Pero lo otro, simplemente inusitado, es la respuesta multiforme, imaginativa, simultánea, rapidísima y casi global que se ha producido. En realidad, lo que está pasando es que Occidente está, ahora mismo, patentando una nueva forma de resistencia frente al indiscutible poderío militar de los rusos: una especie de guerrilla mundial que, además de los aspectos propios de la confrontación militar y cibernética, incluye guerras empresariales, bancarias, financieras, deportivas, artísticas, científicas, comunicacionales, marítimas, energéticas, informativas, comerciales, reputacionales, tecnológicas, institucionales, eclesiales y más. Una guerra en todos los flancos donde sea posible.
El apoyo a Ucrania, es decir, el rechazo a la invasión, más allá de lo militar, de la enorme mortandad y destrucción que ya han causado y continuarán causando los rusos, tiene consecuencias que no deberían pasar inadvertidas: quiebra y cierre de empresas rusas, dentro y fuera de su territorio; paralización o casi paralización de una parte considerable de su sistema financiero, lo que, entre otras secuelas, crea dificultades extremas para la movilidad financiera y vuelve a plantear la posibilidad inminente de un mercado negro de dinero en efectivo; pérdida de empleos; problemas de abastecimiento de mercancías básicas, pero también de insumos de uso industrial; deterioro general de las condiciones de vida de la sociedad rusa, cuyo acceso a ciertos bienes, servicios de entretenimiento, proyección internacional, intercambios comerciales con los países de economía desarrollada, han quedado suspendidos y paralizados, quién sabe por cuánto tiempo, de aquí en adelante.

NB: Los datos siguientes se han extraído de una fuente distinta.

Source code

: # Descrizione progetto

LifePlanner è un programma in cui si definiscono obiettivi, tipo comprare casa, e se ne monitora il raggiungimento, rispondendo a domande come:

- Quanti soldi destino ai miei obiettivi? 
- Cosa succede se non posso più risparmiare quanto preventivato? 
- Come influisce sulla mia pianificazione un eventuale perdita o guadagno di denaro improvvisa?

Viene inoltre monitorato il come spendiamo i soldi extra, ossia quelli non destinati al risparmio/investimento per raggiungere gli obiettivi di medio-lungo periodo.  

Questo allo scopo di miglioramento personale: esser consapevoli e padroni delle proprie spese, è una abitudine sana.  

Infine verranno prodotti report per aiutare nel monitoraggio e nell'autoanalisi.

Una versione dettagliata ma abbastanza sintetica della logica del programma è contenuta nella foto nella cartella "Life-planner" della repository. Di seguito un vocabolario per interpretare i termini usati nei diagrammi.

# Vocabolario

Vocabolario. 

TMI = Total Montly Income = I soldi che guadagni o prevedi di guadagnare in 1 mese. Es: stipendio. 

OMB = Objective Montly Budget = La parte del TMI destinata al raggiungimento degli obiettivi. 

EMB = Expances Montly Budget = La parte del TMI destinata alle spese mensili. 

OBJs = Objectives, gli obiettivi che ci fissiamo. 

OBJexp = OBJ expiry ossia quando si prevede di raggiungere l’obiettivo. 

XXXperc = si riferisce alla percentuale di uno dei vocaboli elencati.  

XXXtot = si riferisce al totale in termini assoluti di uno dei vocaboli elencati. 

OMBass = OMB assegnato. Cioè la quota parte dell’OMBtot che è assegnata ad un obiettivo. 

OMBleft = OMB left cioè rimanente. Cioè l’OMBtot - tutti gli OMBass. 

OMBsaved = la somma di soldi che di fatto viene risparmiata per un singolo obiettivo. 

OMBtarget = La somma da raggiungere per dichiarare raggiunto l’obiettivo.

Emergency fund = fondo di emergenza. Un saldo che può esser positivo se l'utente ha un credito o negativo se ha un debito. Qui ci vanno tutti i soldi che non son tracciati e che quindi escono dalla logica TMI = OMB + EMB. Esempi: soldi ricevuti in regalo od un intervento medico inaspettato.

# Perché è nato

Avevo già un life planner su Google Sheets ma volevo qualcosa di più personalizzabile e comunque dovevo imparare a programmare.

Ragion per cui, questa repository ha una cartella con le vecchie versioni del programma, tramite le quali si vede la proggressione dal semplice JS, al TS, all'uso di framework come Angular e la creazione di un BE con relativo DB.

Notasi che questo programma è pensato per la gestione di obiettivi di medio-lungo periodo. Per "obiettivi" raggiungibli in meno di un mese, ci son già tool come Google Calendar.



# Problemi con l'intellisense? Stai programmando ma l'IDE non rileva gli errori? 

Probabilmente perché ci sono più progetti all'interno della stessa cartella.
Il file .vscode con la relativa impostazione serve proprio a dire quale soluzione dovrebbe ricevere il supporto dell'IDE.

En medio de todo este panorama ―en el que Vladimir Putin se ha convertido en una especie de reencarnación de Hitler y Stalin, Lucifer de fondo insondable―, un hombre precario, un tiranuelo sin credibilidad, carente de apoyo político y social, no más que un jefe de bandas armadas y de un ejército enclenque, especialista en reprimir a ciudadanos indefensos y en extorsionarlos en alcabalas, institución corrompida en la que hay grupos dedicados al contrabando, al narcotráfico y a la participación en industrias extractivas ilegales; ese hombre, rodeado de sus cómplices uniformados, insiste en suscribir su apoyo al invasor, insiste en meter sus narices en un tablero donde tanques y misiles aplastan las vidas de un pueblo indefenso ―el ucraniano―, exhibe su impunidad grotesca, declarando ―otra vez― su adhesión incondicional al imperialismo ruso.
Mientras tanto, los procesos en la Corte Penal Internacional avanzan. No solo los que señalan a Maduro, a su cadena de mando y al resto de los criminales, también a Putin y a los corresponsables de los asesinatos cometidos en Ucrania. Asimismo, las dificultades para movilizar el dinero de la corrupción se incrementan y la posibilidad de Rusia de prestar auxilio financiero, comercial o de otra índole a Venezuela, desaparece o se reduce de forma considerable.
Y hay más: en el mundo, ahora mismo se está produciendo una secuela, que se hará visible en los próximos días y semanas: hay segmentos de la izquierda internacional que rechazan la invasión. Salvando las distancias, como alguna vez ocurrió con la invasión de los rusos a Hungría en 1956 o la invasión a Checoslovaquia en 1968, hay grupos para los que este hecho constituye un punto de inflexión, el cruce de la línea de lo intolerable, cuya reacción alcanzará también a Maduro y a su séquito.
No se trata solo de que Maduro está sembrando de minas su propio camino. Sino que hay resultados de esta política exterior del régimen, burda e irresponsable, que pueden ocasionar todavía más padecimientos a la ya sufriente sociedad venezolana. Y no producto de ninguna guerra económica, sino de la alianza antipatriótica del dictador de aquí con el dictador de allá.